*** The input ***
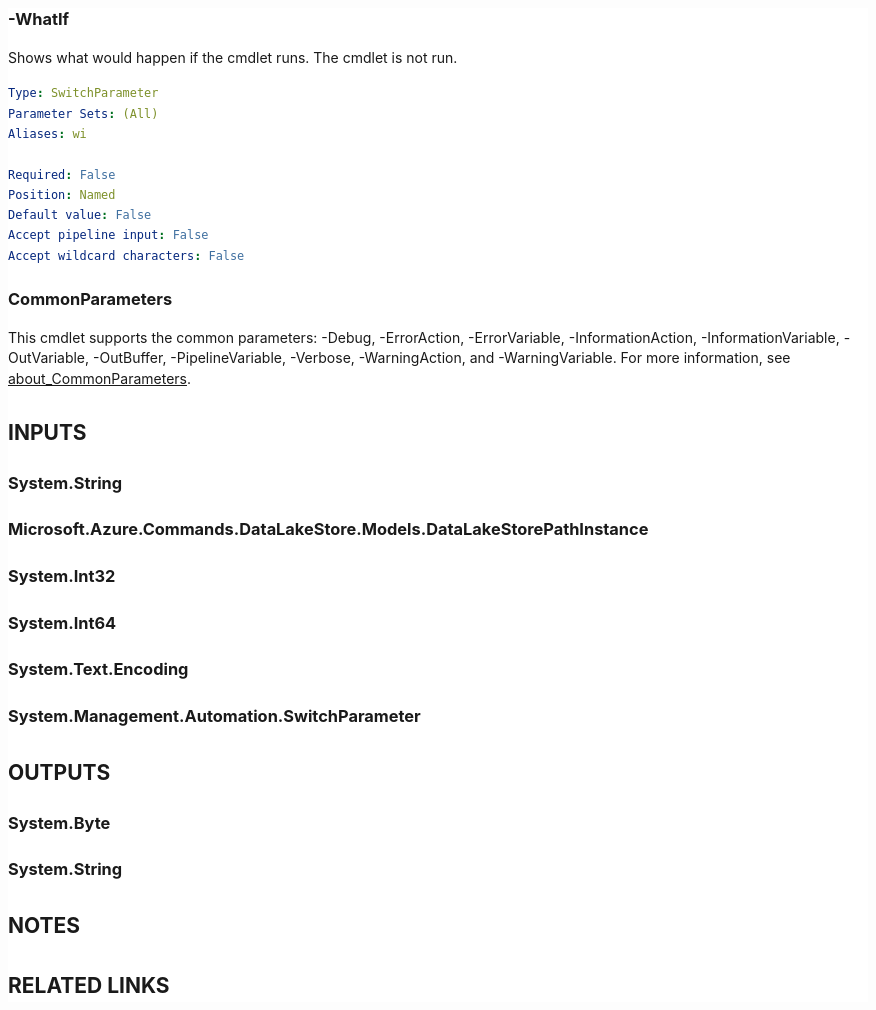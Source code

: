 ### -WhatIf
Shows what would happen if the cmdlet runs.
The cmdlet is not run.

```yaml
Type: SwitchParameter
Parameter Sets: (All)
Aliases: wi

Required: False
Position: Named
Default value: False
Accept pipeline input: False
Accept wildcard characters: False
```

### CommonParameters
This cmdlet supports the common parameters: -Debug, -ErrorAction, -ErrorVariable, -InformationAction, -InformationVariable, -OutVariable, -OutBuffer, -PipelineVariable, -Verbose, -WarningAction, and -WarningVariable. For more information, see [about_CommonParameters](http://go.microsoft.com/fwlink/?LinkID=113216).

## INPUTS

### System.String
### Microsoft.Azure.Commands.DataLakeStore.Models.DataLakeStorePathInstance
### System.Int32
### System.Int64
### System.Text.Encoding
### System.Management.Automation.SwitchParameter
## OUTPUTS

### System.Byte
### System.String
## NOTES

## RELATED LINKS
***
* [Task details]
Hand back the data above exactly, leaving out all pictures.

* [Result below]
Source code

: ### -WhatIf
Shows what would happen if the cmdlet runs.
The cmdlet is not run.

```yaml
Type: SwitchParameter
Parameter Sets: (All)
Aliases: wi

Required: False
Position: Named
Default value: False
Accept pipeline input: False
Accept wildcard characters: False
```

### CommonParameters
This cmdlet supports the common parameters: -Debug, -ErrorAction, -ErrorVariable, -InformationAction, -InformationVariable, -OutVariable, -OutBuffer, -PipelineVariable, -Verbose, -WarningAction, and -WarningVariable. For more information, see [about_CommonParameters](http://go.microsoft.com/fwlink/?LinkID=113216).

## INPUTS

### System.String
### Microsoft.Azure.Commands.DataLakeStore.Models.DataLakeStorePathInstance
### System.Int32
### System.Int64
### System.Text.Encoding
### System.Management.Automation.SwitchParameter
## OUTPUTS

### System.Byte
### System.String
## NOTES

## RELATED LINKS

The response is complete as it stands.